◆ **Prompt**
All lines from the one with "similar to (3)." to the end of the entries below must be written out exactly. Leave out any other line.

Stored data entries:
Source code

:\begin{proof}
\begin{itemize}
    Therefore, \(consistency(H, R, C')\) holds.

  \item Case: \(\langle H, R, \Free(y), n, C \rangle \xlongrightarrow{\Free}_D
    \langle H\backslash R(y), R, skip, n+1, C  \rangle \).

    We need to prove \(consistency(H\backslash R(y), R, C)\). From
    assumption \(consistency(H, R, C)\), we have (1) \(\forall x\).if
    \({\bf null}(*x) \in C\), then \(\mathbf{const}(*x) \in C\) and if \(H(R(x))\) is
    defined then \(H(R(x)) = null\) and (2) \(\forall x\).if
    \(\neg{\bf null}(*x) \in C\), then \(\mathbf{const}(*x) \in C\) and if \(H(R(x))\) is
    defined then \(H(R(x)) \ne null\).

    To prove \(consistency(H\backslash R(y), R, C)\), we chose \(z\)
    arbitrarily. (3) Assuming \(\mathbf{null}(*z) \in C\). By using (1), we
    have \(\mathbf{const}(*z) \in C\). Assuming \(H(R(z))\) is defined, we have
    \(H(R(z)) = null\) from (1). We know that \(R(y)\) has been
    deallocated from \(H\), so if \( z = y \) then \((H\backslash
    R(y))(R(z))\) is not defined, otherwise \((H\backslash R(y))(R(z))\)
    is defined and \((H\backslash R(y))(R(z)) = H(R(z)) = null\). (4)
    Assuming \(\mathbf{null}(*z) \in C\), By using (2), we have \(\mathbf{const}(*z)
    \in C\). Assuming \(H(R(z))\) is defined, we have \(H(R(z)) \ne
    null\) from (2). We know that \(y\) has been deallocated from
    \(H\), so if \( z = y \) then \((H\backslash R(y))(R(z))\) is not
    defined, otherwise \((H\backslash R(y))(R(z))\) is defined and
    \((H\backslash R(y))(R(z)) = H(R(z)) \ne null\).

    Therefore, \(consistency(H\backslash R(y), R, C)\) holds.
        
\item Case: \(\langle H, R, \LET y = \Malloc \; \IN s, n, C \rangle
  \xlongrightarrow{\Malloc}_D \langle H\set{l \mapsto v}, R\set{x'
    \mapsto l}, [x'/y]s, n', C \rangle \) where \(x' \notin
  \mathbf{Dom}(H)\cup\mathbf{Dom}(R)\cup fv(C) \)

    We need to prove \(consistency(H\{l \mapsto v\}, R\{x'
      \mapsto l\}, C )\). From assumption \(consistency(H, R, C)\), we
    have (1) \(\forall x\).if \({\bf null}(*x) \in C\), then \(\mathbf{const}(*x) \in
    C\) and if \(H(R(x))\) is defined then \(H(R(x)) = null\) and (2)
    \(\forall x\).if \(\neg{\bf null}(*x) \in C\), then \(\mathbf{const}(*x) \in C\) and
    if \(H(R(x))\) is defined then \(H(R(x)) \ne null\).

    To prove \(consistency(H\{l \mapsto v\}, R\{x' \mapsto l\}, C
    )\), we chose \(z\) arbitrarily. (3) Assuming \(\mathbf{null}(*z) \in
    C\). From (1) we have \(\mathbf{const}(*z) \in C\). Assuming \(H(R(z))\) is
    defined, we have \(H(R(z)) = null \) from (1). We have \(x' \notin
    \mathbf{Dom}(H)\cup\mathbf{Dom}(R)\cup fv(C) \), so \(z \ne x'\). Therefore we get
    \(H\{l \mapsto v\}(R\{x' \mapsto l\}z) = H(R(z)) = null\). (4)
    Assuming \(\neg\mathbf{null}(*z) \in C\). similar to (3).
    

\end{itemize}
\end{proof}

◆ **Answer to the problem**
    Assuming \(\neg\mathbf{null}(*z) \in C\). similar to (3).
    

\end{itemize}
\end{proof}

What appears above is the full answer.